═══ Data to examine

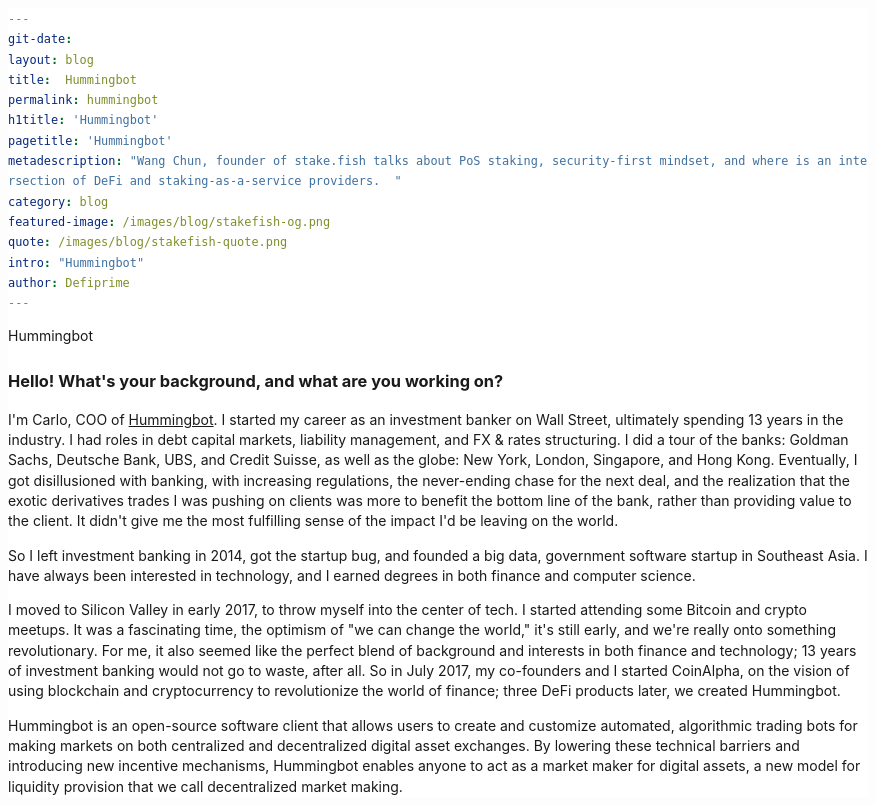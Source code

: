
 ```yaml
---
git-date:
layout: blog
title:  Hummingbot
permalink: hummingbot
h1title: 'Hummingbot'
pagetitle: 'Hummingbot'
metadescription: "Wang Chun, founder of stake.fish talks about PoS staking, security-first mindset, and where is an intersection of DeFi and staking-as-a-service providers.  "
category: blog
featured-image: /images/blog/stakefish-og.png
quote: /images/blog/stakefish-quote.png
intro: "Hummingbot"
author: Defiprime
---
```

Hummingbot

### Hello! What's your background, and what are you working on?

I'm Carlo, COO of [Hummingbot](https://hummingbot.io).  I started my career as an investment banker on Wall Street, ultimately spending 13 years in the industry.  I had roles in debt capital markets, liability management, and FX & rates structuring. I did a tour of the banks: Goldman Sachs, Deutsche Bank, UBS, and Credit Suisse, as well as the globe: New York, London, Singapore, and Hong Kong.  Eventually, I got disillusioned with banking, with increasing regulations, the never-ending chase for the next deal, and the realization that the exotic derivatives trades I was pushing on clients was more to benefit the bottom line of the bank, rather than providing value to the client.  It didn't give me the most fulfilling sense of the impact I'd be leaving on the world.

So I left investment banking in 2014, got the startup bug, and founded a big data, government software startup in Southeast Asia.  I have always been interested in technology, and I earned degrees in both finance and computer science.

I moved to Silicon Valley in early 2017, to throw myself into the center of tech.  I started attending some Bitcoin and crypto meetups.  It was a fascinating time, the optimism of "we can change the world," it's still early, and we're really onto something revolutionary.  For me, it also seemed like the perfect blend of background and interests in both finance and technology; 13 years of investment banking would not go to waste, after all.  So in July 2017, my co-founders and I started CoinAlpha, on the vision of using blockchain and cryptocurrency to revolutionize the world of finance; three DeFi products later, we created Hummingbot.

Hummingbot is an open-source software client that allows users to create and customize automated, algorithmic trading bots for making markets on both centralized and decentralized digital asset exchanges. By lowering these technical barriers and introducing new incentive mechanisms, Hummingbot enables anyone to act as a market maker for digital assets, a new model for liquidity provision that we call decentralized market making.​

══════

> _Assignment_:
From the very first line of the listing above through the line that holds "### Hello! What's", write out each line exactly as it stands, leaving pictures out.

> _Task answer_:
Source code

:
 ```yaml
---
git-date:
layout: blog
title:  Hummingbot
permalink: hummingbot
h1title: 'Hummingbot'
pagetitle: 'Hummingbot'
metadescription: "Wang Chun, founder of stake.fish talks about PoS staking, security-first mindset, and where is an intersection of DeFi and staking-as-a-service providers.  "
category: blog
featured-image: /images/blog/stakefish-og.png
quote: /images/blog/stakefish-quote.png
intro: "Hummingbot"
author: Defiprime
---
```

Hummingbot

### Hello! What's your background, and what are you working on?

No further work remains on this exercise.